A more destructive test can be done if you tear a card in half.
Real cards will show that blue line inside the card.
When it comes to Beta cards one of the easiest things to look for are the white "dots" in the corners of the card (seen below).
You can see the little white dots in the corners (especially the bottom corners). Almost all Beta cards will show these dots, the known exceptions are Volcanic Island, COP: Black, and Red Elemental Blast.
A special section of older counterfeits have been dubbed, "Dark Beta" which was done by a former Carta Mundi employee after normal work hours. The cards are very hard to distinguish from actual cards as that employee was using actual Carta Mundi card stock the bend/water/etc test would all pass muster. Apparently they had a bit of an issue with the proper ink and the cards came out slightly off.
"Dark Beta" Moat Real Moat
The light test is another non-destructive way to determine if a card is fake. Magic cards are semi-transparent under a very bright light. The level of transparency is difficult for other printers to match so compare the card(s) in question with a known card (a common from the same set will work fine).
The bend test is a non-destructive test (assuming the card is real) that can be used on cards of all sets. Real Magic cards will recover from being bent (even as harshly as in the picture below). Fakes will not recover and will either stay bent or leave a big crease line. However, even a real card will leave a crease line if you push from the sides (so only bend from the top and bottom edges as seen in the picture). Real cards will fail this test eventually, however most fakes fail it in the first go. If you have a card that doesn't appear to be beat up, then doing the bend test once or twice shouldn't leave any noticeable damage.
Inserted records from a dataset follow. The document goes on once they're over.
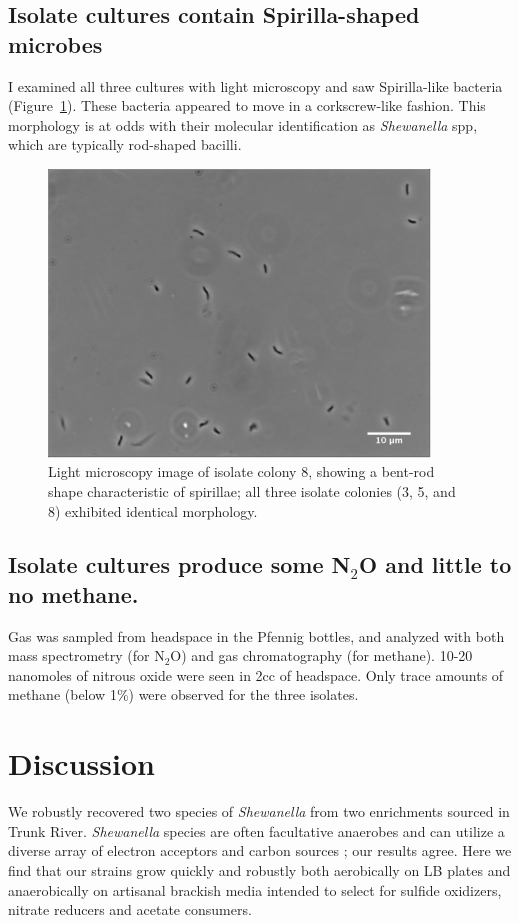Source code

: \documentclass{article}
\begin{document}
\subsection*{Isolate cultures contain Spirilla-shaped microbes}

I examined all three cultures with light microscopy and saw
Spirilla-like bacteria (Figure~\ref{fig:spirilla}).  These bacteria
appeared to move in a corkscrew-like fashion.  This morphology is at
odds with their molecular identification as {\em Shewanella} spp, which are
typically rod-shaped bacilli.

\begin{figure}[!ht]
  \centerline{\includegraphics[width=4in]{spirilla.png}}
  \caption{Light microscopy image of isolate colony 8, showing a
    bent-rod shape characteristic of spirillae; all three isolate
    colonies (3, 5, and 8) exhibited identical morphology.}
  \label{fig:spirilla}
\end{figure}

\subsection*{Isolate cultures produce some N$_2$O and little to no methane.}

Gas was sampled from headspace in the Pfennig bottles, and analyzed
with both mass spectrometry (for N$_2$O) and gas chromatography (for
methane).  10-20 nanomoles of nitrous oxide were seen in 2cc of
headspace.  Only trace amounts of methane (below 1\%) were observed
for the three isolates.

\section*{Discussion}

We robustly recovered two species of {\em Shewanella} from two
enrichments sourced in Trunk River.  {\em Shewanella} species are
often facultative anaerobes and can utilize a diverse array of
electron acceptors and carbon sources
\cite{venkateswaran1999polyphasic}; our results agree.  Here we find
that our strains grow quickly and robustly both aerobically on LB
plates and anaerobically on artisanal brackish media intended to
select for sulfide oxidizers, nitrate reducers and acetate consumers.
\end{document}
The water test is another form of non-destructive test (for real cards). Simply put some water onto a q-tip or paper towel and drip some on the card. Real cards won't be damaged from small amounts of water pooled onto the surface (obviously if you soak them they will start to fall apart...as my friend Kyle can attest to).
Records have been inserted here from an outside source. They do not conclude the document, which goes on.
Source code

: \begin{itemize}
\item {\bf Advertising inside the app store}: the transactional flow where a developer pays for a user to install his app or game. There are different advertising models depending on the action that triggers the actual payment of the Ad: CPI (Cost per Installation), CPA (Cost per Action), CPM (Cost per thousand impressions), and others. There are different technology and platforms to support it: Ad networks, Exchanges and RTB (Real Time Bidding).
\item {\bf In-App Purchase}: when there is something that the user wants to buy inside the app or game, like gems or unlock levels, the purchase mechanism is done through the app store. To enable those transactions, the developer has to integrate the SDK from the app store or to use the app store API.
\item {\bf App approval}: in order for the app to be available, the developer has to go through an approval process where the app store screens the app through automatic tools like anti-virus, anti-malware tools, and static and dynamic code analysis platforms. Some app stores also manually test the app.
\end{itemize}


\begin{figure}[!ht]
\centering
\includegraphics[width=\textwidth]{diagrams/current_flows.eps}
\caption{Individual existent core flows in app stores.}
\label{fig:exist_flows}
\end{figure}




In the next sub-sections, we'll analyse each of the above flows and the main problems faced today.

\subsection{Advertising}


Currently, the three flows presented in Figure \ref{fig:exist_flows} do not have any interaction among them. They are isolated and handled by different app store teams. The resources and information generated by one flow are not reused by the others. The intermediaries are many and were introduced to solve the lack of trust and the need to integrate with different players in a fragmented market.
The blacklight test is an easy non-destructive way to determine the validity of a Magic card. Real ones will glow under black light as seen below, whereas many fakes will not glow at all.
It's important to note that Alternate 4th edition cards will not glow under black light even though they may be legit.
These are cards with real backs and fronts from different Magic cards pasted on. They're usually made using Collector's Edition power, by splitting each card and posting the Collector's Edition front onto a real Magic card back, thus giving the appearance of "real" power. This process tends to thicken the card, as it's quite difficult to split a card exactly in half.
Some rebacked cards are made when the back of the card was considered marked or unplayable, and someone put the front on a new back to allow the card to be "playable" again.
I've only ever heard of this approach being done with power, but as we'll discuss later, the astronomic rise in card prices provides more incentive to fake cards.
For rebacked cards you can usually use the bend test (which will usually cause the two pieces to separate a bit near the crease). Or you can look at the edges (preferably with some sort of optical magnification).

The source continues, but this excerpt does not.